EXTRACTED INFORMATION START

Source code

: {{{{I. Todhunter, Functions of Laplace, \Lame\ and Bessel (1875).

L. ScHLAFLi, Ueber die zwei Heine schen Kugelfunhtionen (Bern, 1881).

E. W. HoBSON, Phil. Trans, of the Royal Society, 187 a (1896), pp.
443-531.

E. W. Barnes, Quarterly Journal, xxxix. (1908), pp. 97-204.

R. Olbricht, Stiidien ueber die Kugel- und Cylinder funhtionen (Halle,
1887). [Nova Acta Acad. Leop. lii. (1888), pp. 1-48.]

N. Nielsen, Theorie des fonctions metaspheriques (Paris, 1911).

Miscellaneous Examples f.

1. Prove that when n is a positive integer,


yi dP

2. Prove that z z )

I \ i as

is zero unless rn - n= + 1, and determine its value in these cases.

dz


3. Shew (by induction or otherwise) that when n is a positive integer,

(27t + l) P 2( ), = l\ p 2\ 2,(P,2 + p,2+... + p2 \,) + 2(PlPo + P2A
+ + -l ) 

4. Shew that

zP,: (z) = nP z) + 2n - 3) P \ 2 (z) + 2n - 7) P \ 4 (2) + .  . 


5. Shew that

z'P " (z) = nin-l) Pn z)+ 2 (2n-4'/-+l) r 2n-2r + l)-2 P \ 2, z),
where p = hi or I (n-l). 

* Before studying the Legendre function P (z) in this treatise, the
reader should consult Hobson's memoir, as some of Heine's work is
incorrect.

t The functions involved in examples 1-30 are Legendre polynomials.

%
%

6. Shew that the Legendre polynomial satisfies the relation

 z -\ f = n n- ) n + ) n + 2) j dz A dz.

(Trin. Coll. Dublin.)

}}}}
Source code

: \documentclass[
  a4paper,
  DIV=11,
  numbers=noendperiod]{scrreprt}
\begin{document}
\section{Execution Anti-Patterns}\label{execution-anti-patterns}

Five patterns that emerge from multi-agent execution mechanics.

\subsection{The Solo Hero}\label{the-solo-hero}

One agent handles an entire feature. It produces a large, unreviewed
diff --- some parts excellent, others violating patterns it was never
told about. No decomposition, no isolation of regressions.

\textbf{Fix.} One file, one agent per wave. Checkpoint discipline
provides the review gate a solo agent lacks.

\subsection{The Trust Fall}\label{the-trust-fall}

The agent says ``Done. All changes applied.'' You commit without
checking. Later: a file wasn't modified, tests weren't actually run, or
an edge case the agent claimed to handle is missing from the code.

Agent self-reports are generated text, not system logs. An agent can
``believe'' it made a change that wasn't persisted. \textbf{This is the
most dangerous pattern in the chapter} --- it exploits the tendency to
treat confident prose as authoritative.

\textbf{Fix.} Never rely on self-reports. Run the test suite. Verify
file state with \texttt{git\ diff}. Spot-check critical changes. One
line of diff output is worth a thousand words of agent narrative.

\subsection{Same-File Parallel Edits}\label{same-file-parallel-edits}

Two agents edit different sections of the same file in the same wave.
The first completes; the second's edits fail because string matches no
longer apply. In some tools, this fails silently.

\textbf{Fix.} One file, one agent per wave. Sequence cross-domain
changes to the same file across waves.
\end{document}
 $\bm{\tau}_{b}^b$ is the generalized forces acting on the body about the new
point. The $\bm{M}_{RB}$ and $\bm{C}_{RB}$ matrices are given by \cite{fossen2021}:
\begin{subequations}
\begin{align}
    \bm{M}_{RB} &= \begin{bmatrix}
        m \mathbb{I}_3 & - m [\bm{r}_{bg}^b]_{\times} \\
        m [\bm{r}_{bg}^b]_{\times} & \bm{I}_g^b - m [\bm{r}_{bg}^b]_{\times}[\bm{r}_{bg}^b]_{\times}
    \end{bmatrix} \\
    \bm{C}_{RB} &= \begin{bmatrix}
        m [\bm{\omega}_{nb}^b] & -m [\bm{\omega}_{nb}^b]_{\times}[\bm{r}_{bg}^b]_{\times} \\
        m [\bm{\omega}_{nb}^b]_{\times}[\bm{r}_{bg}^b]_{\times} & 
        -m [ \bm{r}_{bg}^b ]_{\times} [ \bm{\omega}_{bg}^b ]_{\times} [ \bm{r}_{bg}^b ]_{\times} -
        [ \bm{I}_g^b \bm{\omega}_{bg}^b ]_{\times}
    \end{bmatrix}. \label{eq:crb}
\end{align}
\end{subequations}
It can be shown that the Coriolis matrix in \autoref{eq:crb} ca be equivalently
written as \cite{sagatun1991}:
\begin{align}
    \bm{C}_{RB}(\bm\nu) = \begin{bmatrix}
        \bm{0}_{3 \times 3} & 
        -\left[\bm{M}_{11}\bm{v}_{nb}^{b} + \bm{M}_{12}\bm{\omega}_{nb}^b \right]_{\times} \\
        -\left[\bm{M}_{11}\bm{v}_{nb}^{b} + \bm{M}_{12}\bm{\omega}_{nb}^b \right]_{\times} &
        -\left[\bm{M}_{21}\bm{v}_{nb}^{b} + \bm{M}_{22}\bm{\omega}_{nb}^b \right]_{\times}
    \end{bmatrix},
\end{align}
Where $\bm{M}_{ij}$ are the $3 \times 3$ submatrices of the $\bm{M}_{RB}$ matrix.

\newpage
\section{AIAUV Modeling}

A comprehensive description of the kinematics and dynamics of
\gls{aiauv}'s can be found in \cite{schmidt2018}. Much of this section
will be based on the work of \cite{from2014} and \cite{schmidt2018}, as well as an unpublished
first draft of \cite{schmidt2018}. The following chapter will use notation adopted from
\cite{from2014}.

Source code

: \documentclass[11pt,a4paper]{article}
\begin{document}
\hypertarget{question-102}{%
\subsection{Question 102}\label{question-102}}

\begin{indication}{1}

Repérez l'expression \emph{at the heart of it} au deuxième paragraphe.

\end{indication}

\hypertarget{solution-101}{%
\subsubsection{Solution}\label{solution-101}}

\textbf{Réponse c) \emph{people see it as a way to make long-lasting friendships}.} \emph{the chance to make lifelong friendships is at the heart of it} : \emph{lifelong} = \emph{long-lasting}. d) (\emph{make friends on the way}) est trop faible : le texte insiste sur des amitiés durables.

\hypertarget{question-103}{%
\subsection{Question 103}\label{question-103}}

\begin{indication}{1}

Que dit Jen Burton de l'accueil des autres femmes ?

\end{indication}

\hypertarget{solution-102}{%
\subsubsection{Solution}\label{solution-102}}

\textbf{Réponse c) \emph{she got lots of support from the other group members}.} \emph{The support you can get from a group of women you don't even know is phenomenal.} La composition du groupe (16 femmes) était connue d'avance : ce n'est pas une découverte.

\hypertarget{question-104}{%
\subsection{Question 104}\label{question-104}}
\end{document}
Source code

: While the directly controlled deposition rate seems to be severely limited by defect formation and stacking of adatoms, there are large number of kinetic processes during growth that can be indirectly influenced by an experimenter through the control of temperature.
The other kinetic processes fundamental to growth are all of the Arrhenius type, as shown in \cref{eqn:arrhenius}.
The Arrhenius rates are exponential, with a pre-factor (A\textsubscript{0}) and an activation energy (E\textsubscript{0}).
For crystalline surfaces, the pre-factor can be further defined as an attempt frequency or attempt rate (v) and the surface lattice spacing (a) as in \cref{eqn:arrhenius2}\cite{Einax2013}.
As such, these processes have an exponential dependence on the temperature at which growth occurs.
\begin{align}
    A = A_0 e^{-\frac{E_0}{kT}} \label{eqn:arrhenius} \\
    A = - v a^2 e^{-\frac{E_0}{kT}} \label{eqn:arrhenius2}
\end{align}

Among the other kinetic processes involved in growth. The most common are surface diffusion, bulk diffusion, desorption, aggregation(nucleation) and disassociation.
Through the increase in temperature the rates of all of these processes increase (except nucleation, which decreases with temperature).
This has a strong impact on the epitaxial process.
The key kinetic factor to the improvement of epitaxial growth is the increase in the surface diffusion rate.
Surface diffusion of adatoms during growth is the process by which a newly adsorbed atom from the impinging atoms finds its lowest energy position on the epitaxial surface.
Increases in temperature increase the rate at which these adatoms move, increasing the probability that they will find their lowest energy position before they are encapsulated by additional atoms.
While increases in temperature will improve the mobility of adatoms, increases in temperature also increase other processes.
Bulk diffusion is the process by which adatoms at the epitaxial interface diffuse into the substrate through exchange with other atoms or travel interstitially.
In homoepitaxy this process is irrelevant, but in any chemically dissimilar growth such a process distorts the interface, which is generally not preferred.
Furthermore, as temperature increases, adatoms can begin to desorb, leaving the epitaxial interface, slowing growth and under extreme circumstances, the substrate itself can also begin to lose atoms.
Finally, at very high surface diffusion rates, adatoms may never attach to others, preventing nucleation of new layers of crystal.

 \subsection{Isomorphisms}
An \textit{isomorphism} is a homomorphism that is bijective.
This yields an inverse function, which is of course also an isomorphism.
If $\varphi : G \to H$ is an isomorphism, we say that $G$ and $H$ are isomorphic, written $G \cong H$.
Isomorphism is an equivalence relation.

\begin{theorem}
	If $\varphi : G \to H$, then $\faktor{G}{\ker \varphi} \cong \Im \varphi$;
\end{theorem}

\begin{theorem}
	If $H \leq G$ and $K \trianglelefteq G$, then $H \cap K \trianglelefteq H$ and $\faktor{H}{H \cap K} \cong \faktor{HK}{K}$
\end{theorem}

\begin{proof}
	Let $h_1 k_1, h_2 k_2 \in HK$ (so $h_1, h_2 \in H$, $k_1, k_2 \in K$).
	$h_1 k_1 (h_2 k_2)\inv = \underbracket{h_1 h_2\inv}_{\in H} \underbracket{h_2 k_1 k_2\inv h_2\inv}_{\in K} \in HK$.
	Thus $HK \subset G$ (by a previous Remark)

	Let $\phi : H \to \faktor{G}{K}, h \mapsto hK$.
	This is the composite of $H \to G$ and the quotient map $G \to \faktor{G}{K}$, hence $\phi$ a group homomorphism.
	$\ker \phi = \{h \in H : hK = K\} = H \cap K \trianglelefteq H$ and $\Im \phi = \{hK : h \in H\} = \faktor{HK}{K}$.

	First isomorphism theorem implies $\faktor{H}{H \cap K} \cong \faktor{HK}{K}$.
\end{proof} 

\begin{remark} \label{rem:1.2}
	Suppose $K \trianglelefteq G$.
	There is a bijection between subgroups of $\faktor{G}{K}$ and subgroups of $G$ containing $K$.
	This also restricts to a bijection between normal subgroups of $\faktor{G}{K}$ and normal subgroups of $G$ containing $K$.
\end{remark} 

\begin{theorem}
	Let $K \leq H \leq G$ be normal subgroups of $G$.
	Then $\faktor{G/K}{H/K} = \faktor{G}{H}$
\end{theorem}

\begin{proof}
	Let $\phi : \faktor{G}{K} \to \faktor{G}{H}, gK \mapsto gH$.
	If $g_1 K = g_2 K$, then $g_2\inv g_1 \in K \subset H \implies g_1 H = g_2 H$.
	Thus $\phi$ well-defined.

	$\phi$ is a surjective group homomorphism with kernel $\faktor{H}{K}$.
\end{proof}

EXTRACTED INFORMATION END

* PROBLEM STATEMENT *
Which lines in the data above hold the string "cong"? Return each of them.

* WORKED SOLUTION *
If $\varphi : G \to H$ is an isomorphism, we say that $G$ and $H$ are isomorphic, written $G \cong H$.
	If $\varphi : G \to H$, then $\faktor{G}{\ker \varphi} \cong \Im \varphi$;
	If $H \leq G$ and $K \trianglelefteq G$, then $H \cap K \trianglelefteq H$ and $\faktor{H}{H \cap K} \cong \faktor{HK}{K}$
	First isomorphism theorem implies $\faktor{H}{H \cap K} \cong \faktor{HK}{K}$.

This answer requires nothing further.